Document images with source code:

━━━

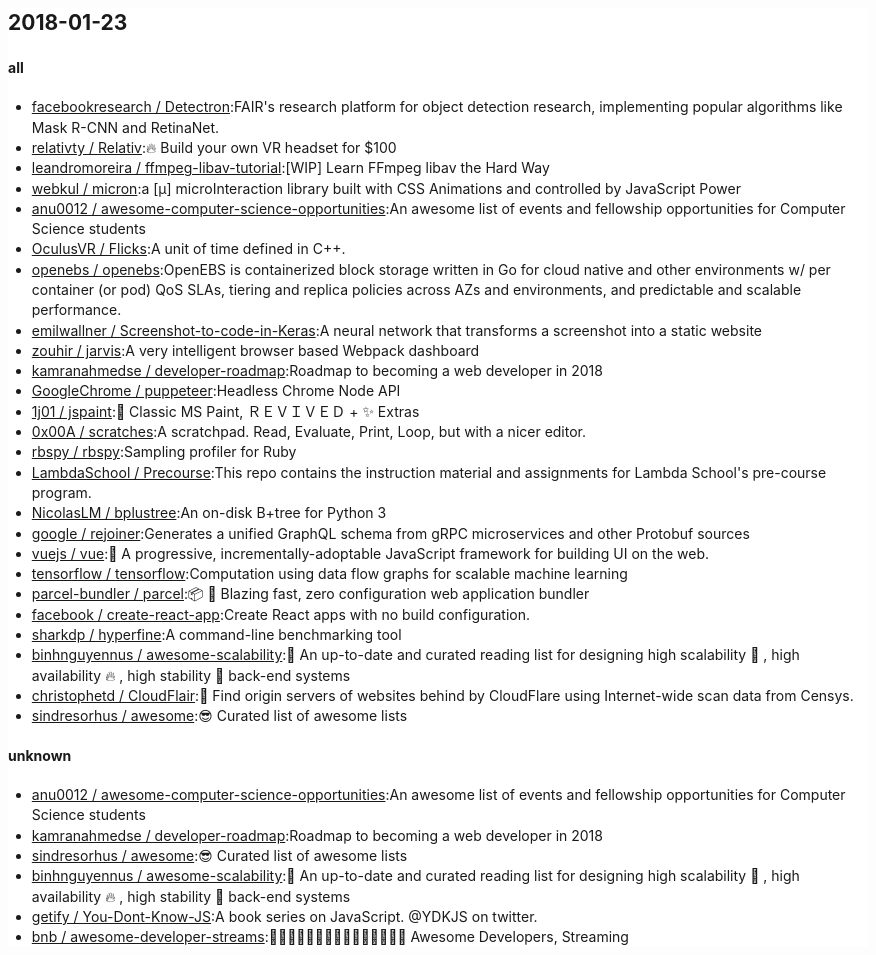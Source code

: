## 2018-01-23

#### all
* [facebookresearch / Detectron](https://github.com/facebookresearch/Detectron):FAIR's research platform for object detection research, implementing popular algorithms like Mask R-CNN and RetinaNet.
* [relativty / Relativ](https://github.com/relativty/Relativ):🔥 Build your own VR headset for $100
* [leandromoreira / ffmpeg-libav-tutorial](https://github.com/leandromoreira/ffmpeg-libav-tutorial):[WIP] Learn FFmpeg libav the Hard Way
* [webkul / micron](https://github.com/webkul/micron):a [μ] microInteraction library built with CSS Animations and controlled by JavaScript Power
* [anu0012 / awesome-computer-science-opportunities](https://github.com/anu0012/awesome-computer-science-opportunities):An awesome list of events and fellowship opportunities for Computer Science students
* [OculusVR / Flicks](https://github.com/OculusVR/Flicks):A unit of time defined in C++.
* [openebs / openebs](https://github.com/openebs/openebs):OpenEBS is containerized block storage written in Go for cloud native and other environments w/ per container (or pod) QoS SLAs, tiering and replica policies across AZs and environments, and predictable and scalable performance.
* [emilwallner / Screenshot-to-code-in-Keras](https://github.com/emilwallner/Screenshot-to-code-in-Keras):A neural network that transforms a screenshot into a static website
* [zouhir / jarvis](https://github.com/zouhir/jarvis):A very intelligent browser based Webpack dashboard
* [kamranahmedse / developer-roadmap](https://github.com/kamranahmedse/developer-roadmap):Roadmap to becoming a web developer in 2018
* [GoogleChrome / puppeteer](https://github.com/GoogleChrome/puppeteer):Headless Chrome Node API
* [1j01 / jspaint](https://github.com/1j01/jspaint):🎨 Classic MS Paint, ＲＥＶＩＶＥＤ + ✨ Extras
* [0x00A / scratches](https://github.com/0x00A/scratches):A scratchpad. Read, Evaluate, Print, Loop, but with a nicer editor.
* [rbspy / rbspy](https://github.com/rbspy/rbspy):Sampling profiler for Ruby
* [LambdaSchool / Precourse](https://github.com/LambdaSchool/Precourse):This repo contains the instruction material and assignments for Lambda School's pre-course program.
* [NicolasLM / bplustree](https://github.com/NicolasLM/bplustree):An on-disk B+tree for Python 3
* [google / rejoiner](https://github.com/google/rejoiner):Generates a unified GraphQL schema from gRPC microservices and other Protobuf sources
* [vuejs / vue](https://github.com/vuejs/vue):🖖 A progressive, incrementally-adoptable JavaScript framework for building UI on the web.
* [tensorflow / tensorflow](https://github.com/tensorflow/tensorflow):Computation using data flow graphs for scalable machine learning
* [parcel-bundler / parcel](https://github.com/parcel-bundler/parcel):📦 🚀 Blazing fast, zero configuration web application bundler
* [facebook / create-react-app](https://github.com/facebook/create-react-app):Create React apps with no build configuration.
* [sharkdp / hyperfine](https://github.com/sharkdp/hyperfine):A command-line benchmarking tool
* [binhnguyennus / awesome-scalability](https://github.com/binhnguyennus/awesome-scalability):📌 An up-to-date and curated reading list for designing high scalability 🍒 , high availability 🔥 , high stability 🗻 back-end systems
* [christophetd / CloudFlair](https://github.com/christophetd/CloudFlair):🔎 Find origin servers of websites behind by CloudFlare using Internet-wide scan data from Censys.
* [sindresorhus / awesome](https://github.com/sindresorhus/awesome):😎 Curated list of awesome lists

#### unknown
* [anu0012 / awesome-computer-science-opportunities](https://github.com/anu0012/awesome-computer-science-opportunities):An awesome list of events and fellowship opportunities for Computer Science students
* [kamranahmedse / developer-roadmap](https://github.com/kamranahmedse/developer-roadmap):Roadmap to becoming a web developer in 2018
* [sindresorhus / awesome](https://github.com/sindresorhus/awesome):😎 Curated list of awesome lists
* [binhnguyennus / awesome-scalability](https://github.com/binhnguyennus/awesome-scalability):📌 An up-to-date and curated reading list for designing high scalability 🍒 , high availability 🔥 , high stability 🗻 back-end systems
* [getify / You-Dont-Know-JS](https://github.com/getify/You-Dont-Know-JS):A book series on JavaScript. @YDKJS on twitter.
* [bnb / awesome-developer-streams](https://github.com/bnb/awesome-developer-streams):👩🏿‍💻👨🏾‍💻👩🏼‍💻👨🏽‍💻👩🏻‍💻 Awesome Developers, Streaming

━━━

→ **Brief**
Copy nothing but the lines from the start of the entries through the line with "R-CNN and RetinaNet.". Write them out exactly, without pictures.

→ **Written answer**
Source code

:## 2018-01-23

#### all
* [facebookresearch / Detectron](https://github.com/facebookresearch/Detectron):FAIR's research platform for object detection research, implementing popular algorithms like Mask R-CNN and RetinaNet.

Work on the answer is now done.